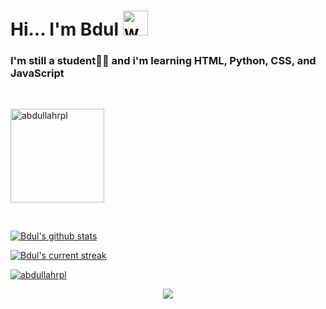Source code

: # Hi... I'm Bdul  <img src="https://user-images.githubusercontent.com/72663882/171687151-bb31c996-c9d2-49c8-b593-734946893b23.gif" alt="waving hand gif" aria-hidden="true" width="40" />

<h3 align="left">I'm still a student👨‍💻 and i'm learning HTML, Python, CSS, and JavaScript</h3>

</br>
<p align="left"> <img src="https://komarev.com/ghpvc/?username=abdullahrpl&label=Visitors&color=2eff7e&style=flat" alt="abdullahrpl" width="150" /> </p>
</br>

[![Bdul's github stats](https://bad-apple-github-readme.vercel.app/api?username=abdullahrpl&show_icons=true&count_private=true&line_height=20&icon_color=00b3ff&theme=blue-green&title_color=00b3ff)](#)
</br>

[![Bdul's current streak](https://streak-stats.demolab.com/?user=abdullahrpl&count_private=true&theme=blue-green&title_color=00b3ff)](#)
<p align="left"> <a href="https://github.com/ryo-ma/github-profile-trophy"><img src="https://github-profile-trophy.vercel.app/?username=abdullahrpl" alt="abdullahrpl" /></a> </p>

<p width="500" align="center">
     <img src="https://capsule-render.vercel.app/api?type=waving&color=gradient&height=100&section=footer"/>
</p>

*Your task*. Repeat the entries exactly, without pictures.

*Exercise result*.
Source code

: # Hi... I'm Bdul  <img src="https://user-images.githubusercontent.com/72663882/171687151-bb31c996-c9d2-49c8-b593-734946893b23.gif" alt="waving hand gif" aria-hidden="true" width="40" />

<h3 align="left">I'm still a student👨‍💻 and i'm learning HTML, Python, CSS, and JavaScript</h3>

</br>
<p align="left"> <img src="https://komarev.com/ghpvc/?username=abdullahrpl&label=Visitors&color=2eff7e&style=flat" alt="abdullahrpl" width="150" /> </p>
</br>

[![Bdul's github stats](https://bad-apple-github-readme.vercel.app/api?username=abdullahrpl&show_icons=true&count_private=true&line_height=20&icon_color=00b3ff&theme=blue-green&title_color=00b3ff)](#)
</br>

[![Bdul's current streak](https://streak-stats.demolab.com/?user=abdullahrpl&count_private=true&theme=blue-green&title_color=00b3ff)](#)
<p align="left"> <a href="https://github.com/ryo-ma/github-profile-trophy"><img src="https://github-profile-trophy.vercel.app/?username=abdullahrpl" alt="abdullahrpl" /></a> </p>

<p width="500" align="center">
     <img src="https://capsule-render.vercel.app/api?type=waving&color=gradient&height=100&section=footer"/>
</p>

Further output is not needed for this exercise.